(Stored entries)
++++++++++++++++++++

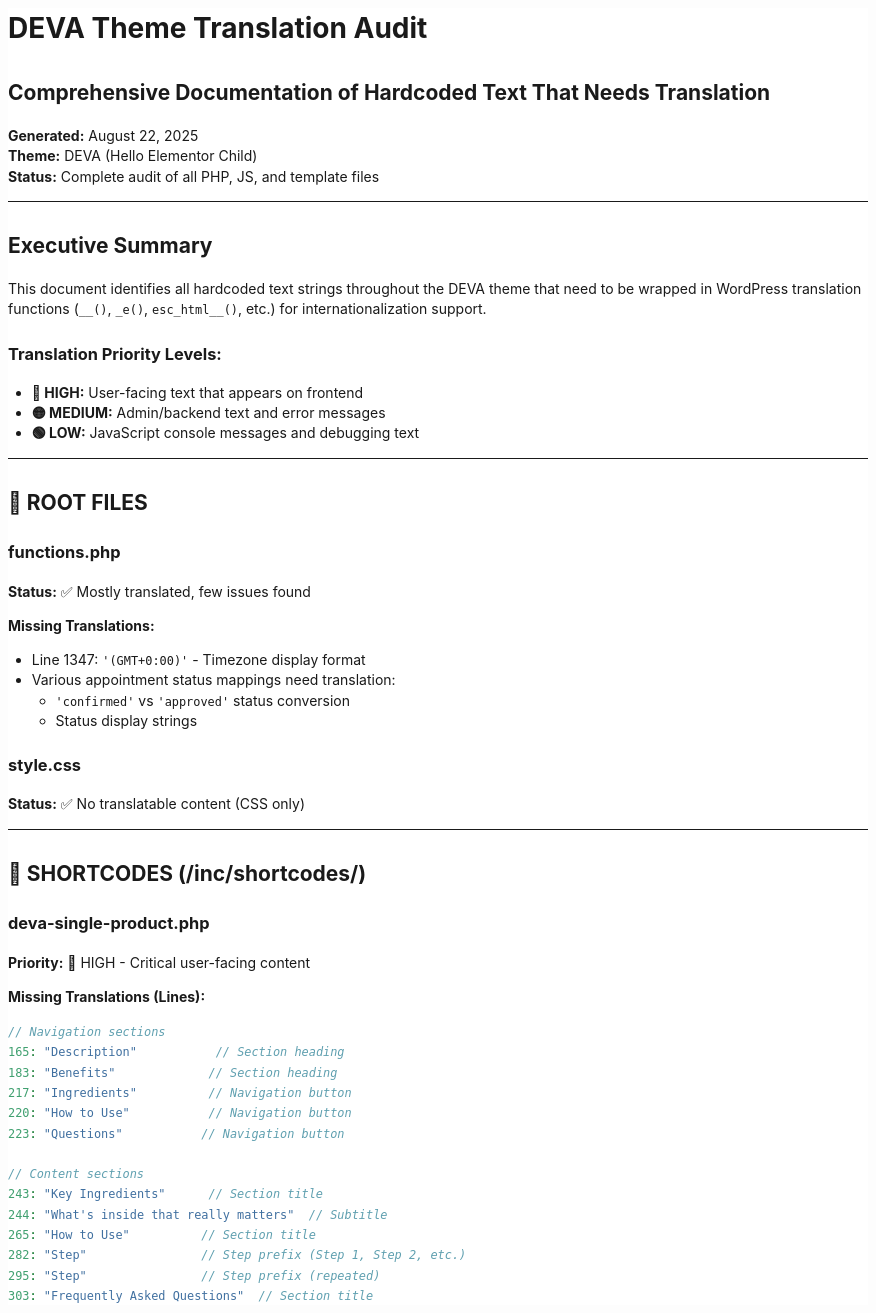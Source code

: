 # DEVA Theme Translation Audit
## Comprehensive Documentation of Hardcoded Text That Needs Translation

**Generated:** August 22, 2025  
**Theme:** DEVA (Hello Elementor Child)  
**Status:** Complete audit of all PHP, JS, and template files

---

## Executive Summary

This document identifies all hardcoded text strings throughout the DEVA theme that need to be wrapped in WordPress translation functions (`__()`, `_e()`, `esc_html__()`, etc.) for internationalization support.

### Translation Priority Levels:
- **🔴 HIGH:** User-facing text that appears on frontend
- **🟡 MEDIUM:** Admin/backend text and error messages  
- **🟢 LOW:** JavaScript console messages and debugging text

---

## 📁 ROOT FILES

### functions.php
**Status:** ✅ Mostly translated, few issues found

**Missing Translations:**
- Line 1347: `'(GMT+0:00)'` - Timezone display format
- Various appointment status mappings need translation:
  - `'confirmed'` vs `'approved'` status conversion
  - Status display strings

### style.css
**Status:** ✅ No translatable content (CSS only)

---

## 📁 SHORTCODES (/inc/shortcodes/)

### deva-single-product.php
**Priority:** 🔴 HIGH - Critical user-facing content

**Missing Translations (Lines):**
```php
// Navigation sections
165: "Description"           // Section heading
183: "Benefits"             // Section heading  
217: "Ingredients"          // Navigation button
220: "How to Use"           // Navigation button
223: "Questions"           // Navigation button

// Content sections  
243: "Key Ingredients"      // Section title
244: "What's inside that really matters"  // Subtitle
265: "How to Use"          // Section title
282: "Step"                // Step prefix (Step 1, Step 2, etc.)
295: "Step"                // Step prefix (repeated)
303: "Frequently Asked Questions"  // Section title

```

++++++++++++++++++++

Copy each line of the records above that carries the word "sections".

// Navigation sections
// Content sections  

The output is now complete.